The defining constraint is conservation. At every layer the relevance flowing out equals the relevance flowing in, so nothing is created or destroyed as the explanation propagates. Because of this, the final input-level scores sum (up to bias terms) to the prediction itself, which means the heatmap can be read as a literal decomposition of the model's output rather than an arbitrary importance surface. This is the property the LRP literature usually calls completeness or conservation, and it is the main thing that sets LRP apart from gradient saliency.

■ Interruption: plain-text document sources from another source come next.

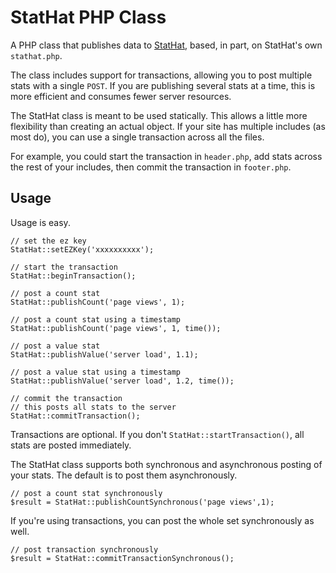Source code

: # StatHat PHP Class #

A PHP class that publishes data to [StatHat](http://stathat.com/), based, in part, on StatHat's own `stathat.php`.

The class includes support for transactions, allowing you to post multiple stats with a single `POST`. If you are publishing several stats at a time, this is more efficient and consumes fewer server resources.

The StatHat class is meant to be used statically. This allows a little more flexibility than creating an actual object. If your site has multiple includes (as most do), you can use a single transaction across all the files. 

For example, you could start the transaction in `header.php`, add stats across the rest of your includes, then commit the transaction in `footer.php`.

## Usage ##
Usage is easy.

	// set the ez key
	StatHat::setEZKey('xxxxxxxxxx');
	
	// start the transaction
	StatHat::beginTransaction();
	
	// post a count stat
	StatHat::publishCount('page views', 1);
	
	// post a count stat using a timestamp
	StatHat::publishCount('page views', 1, time());

	// post a value stat
	StatHat::publishValue('server load', 1.1);
	
	// post a value stat using a timestamp
	StatHat::publishValue('server load', 1.2, time());
	
	// commit the transaction
	// this posts all stats to the server
	StatHat::commitTransaction();
	
Transactions are optional. If you don't `StatHat::startTransaction()`, all stats are posted immediately.

The StatHat class supports both synchronous and asynchronous posting of your stats. The default is to post them asynchronously. 

	// post a count stat synchronously
	$result = StatHat::publishCountSynchronous('page views',1);

If you're using transactions, you can post the whole set synchronously as well.

	// post transaction synchronously
	$result = StatHat::commitTransactionSynchronous();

## Background: why gradient explanations were not enough

The problem of explaining individual predictions of deep neural networks became pressing as image classifiers grew in size and complexity through the early 2010s. Early approaches relied on gradients of the output with respect to the input. The [saliency map](/wiki/saliency_map) method of Simonyan, Vedaldi, and Zisserman (2014) computed gradient magnitude at each input pixel and visualized it as a heatmap [3]. While intuitive, gradient-based saliency suffers from saturation: when a neuron is firing strongly, its gradient may be near zero even if the feature it represents was crucial for the prediction. Gradients also tend to produce noisy attribution patterns.

Deconvolutional networks (Zeiler and Fergus, 2014) and [guided backpropagation](/wiki/guided_backpropagation) (Springenberg et al., 2014) extended the idea of running the network in reverse and produced visually cleaner explanations by zeroing out negative signals during the backward pass. However, these methods do not satisfy a clear conservation principle and can produce explanations that look plausible regardless of the model's actual decision logic.

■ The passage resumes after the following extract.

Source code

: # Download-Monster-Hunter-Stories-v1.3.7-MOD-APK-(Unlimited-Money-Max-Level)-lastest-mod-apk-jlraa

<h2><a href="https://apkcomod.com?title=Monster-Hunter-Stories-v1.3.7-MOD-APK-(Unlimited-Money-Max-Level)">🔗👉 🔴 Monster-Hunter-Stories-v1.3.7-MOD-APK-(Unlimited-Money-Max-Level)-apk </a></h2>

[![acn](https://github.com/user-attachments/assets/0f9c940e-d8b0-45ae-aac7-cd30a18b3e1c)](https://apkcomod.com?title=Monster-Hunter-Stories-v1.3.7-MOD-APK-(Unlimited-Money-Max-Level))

LRP, introduced in 2015, took a different approach by formulating attribution as a redistribution problem. The method starts with the predicted output value treated as the total relevance, then propagates that relevance backward through the network using rules that ensure the sum of relevances at every layer equals the original output.

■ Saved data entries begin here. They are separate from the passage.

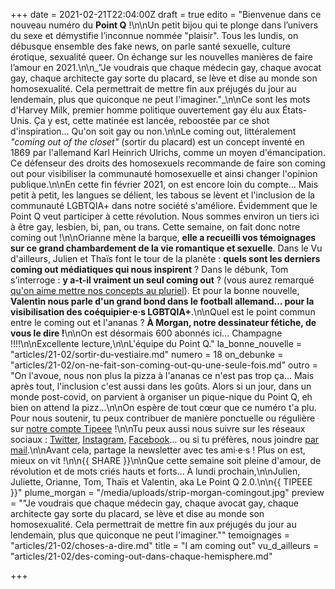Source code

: +++
date = 2021-02-21T22:04:00Z
draft = true
edito = "Bienvenue dans ce nouveau numéro du **Point Q** !\n\nUn petit bijou qui te plonge dans l’univers du sexe et démystifie l’inconnue nommée \"plaisir\". Tous les lundis, on débusque ensemble des fake news, on parle santé sexuelle, culture érotique, sexualité queer. On échange sur les nouvelles manières de faire l’amour en 2021.\n\n_\"Je voudrais que chaque médecin gay, chaque avocat gay, chaque architecte gay sorte du placard, se lève et dise au monde son homosexualité. Cela permettrait de mettre fin aux préjugés du jour au lendemain, plus que quiconque ne peut l'imaginer.\"_\n\nCe sont les mots d'Harvey Milk, premier homme politique ouvertement gay élu aux États-Unis. Ça y est, cette matinée est lancée, reboostée par ce shot d'inspiration... Qu'on soit gay ou non.\n\nLe coming out, littéralement _\"coming out of the closet\"_ (sortir du placard) est un concept inventé en 1869 par l'allemand Karl Heinrich Ulrichs, comme un moyen d'émancipation. Ce défenseur des droits des homosexuels recommande de faire son coming out pour visibiliser la communauté homosexuelle et ainsi changer l'opinion publique.\n\nEn cette fin février 2021, on est encore loin du compte... Mais petit à petit, les langues se délient, les tabous se lèvent et l'inclusion de la communauté LGBTQIA+ dans notre société s'améliore. Évidemment que le Point Q veut participer à cette révolution. Nous sommes environ un tiers ici à être gay, lesbien, bi, pan, ou trans. Cette semaine, on fait donc notre coming out !\n\nOrianne mène la barque, **elle a recueilli vos témoignages sur ce grand chambardement de la vie romantique et sexuelle**. Dans le Vu d'ailleurs, Julien et Thaïs font le tour de la planète : **quels sont les derniers coming out médiatiques qui nous inspirent** ? Dans le débunk, Tom s'interroge : **y a-t-il vraiment un seul coming out** ? (vous aurez remarqué [qu'on aime mettre nos concepts au pluriel]()). Et pour la bonne nouvelle, **Valentin nous parle d'un grand bond dans le football allemand... pour la visibilisation des coéquipier·e·s LGBTQIA+**.\n\nQuel est le point commun entre le coming out et l'ananas ? **À Morgan, notre dessinateur fétiche, de vous le dire !**\n\nOn est désormais 600 abonnés ici... Champagne !!!!\n\nExcellente lecture,\n\nL'équipe du Point Q."
la_bonne_nouvelle = "articles/21-02/sortir-du-vestiaire.md"
numero = 18
on_debunke = "articles/21-02/on-ne-fait-son-coming-out-qu-une-seule-fois.md"
outro = "On l'avoue, nous non plus la pizza à l'ananas ce n'est pas trop ça... Mais après tout, l'inclusion c'est aussi dans les goûts. Alors si un jour, dans un monde post-covid, on parvient à organiser un pique-nique du Point Q, eh bien on attend la pizz...\n\nOn espère de tout cœur que ce numéro t'a plu. Pour nous soutenir, tu peux contribuer de manière ponctuelle ou régulière sur [notre compte Tipeee](https://fr.tipeee.com/le-point-q) !\n\nTu peux aussi nous suivre sur les réseaux sociaux : [Twitter](https://twitter.com/LePointQ), [Instagram](instagram.com/lepoint.q), [Facebook](https://www.facebook.com/lepointq.news)... ou si tu préfères, nous joindre [par mail](mailto:lepointq.newsletter@gmail.com).\n\nAvant cela, partage la newsletter avec tes ami·e·s ! Plus on est, mieux on vit !\n\n{{ SHARE }}\n\nQue cette semaine soit pleine d'amour, de révolution et de mots criés hauts et forts... À lundi prochain,\n\nJulien, Juliette, Orianne, Tom, Thaïs et Valentin, aka Le Point Q 2.0.\n\n{{ TIPEEE }}"
plume_morgan = "/media/uploads/strip-morgan-comingout.jpg"
preview = "\"Je voudrais que chaque médecin gay, chaque avocat gay, chaque architecte gay sorte du placard, se lève et dise au monde son homosexualité. Cela permettrait de mettre fin aux préjugés du jour au lendemain, plus que quiconque ne peut l'imaginer.\""
temoignages = "articles/21-02/choses-a-dire.md"
title = "I am coming out"
vu_d_ailleurs = "articles/21-02/des-coming-out-dans-chaque-hemisphere.md"

+++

In the years following the original paper, several related attribution techniques appeared. [DeepLIFT](/wiki/deeplift) (Shrikumar, Greenside, and Kundaje, 2017) uses a similar backward-decomposition idea but compares each activation to a reference. [Integrated gradients](/wiki/integrated_gradients) (Sundararajan et al., 2017) integrate the gradient along a straight-line path from a baseline input to the actual input. [SHAP](/wiki/shap) (Lundberg and Lee, 2017) provides Shapley-value-based attributions and includes a DeepSHAP variant. [Grad-CAM](/wiki/grad_cam) (Selvaraju et al., 2017) localizes important regions in [convolutional neural network](/wiki/convolutional_neural_network) feature maps. LRP and these methods are often grouped together as [feature attribution](/wiki/feature_attribution) techniques.

## How does LRP work?

LRP starts from the network's output and assigns to it an initial relevance equal to the prediction itself, often denoted `R = f(x)` for input `x`. The relevance is then propagated backward through every layer using a redistribution rule that satisfies a conservation property: at each layer the total relevance is preserved. Concretely, the procedure is a standard forward pass followed by a specific backward pass, with a dedicated propagation rule defined for each type of layer.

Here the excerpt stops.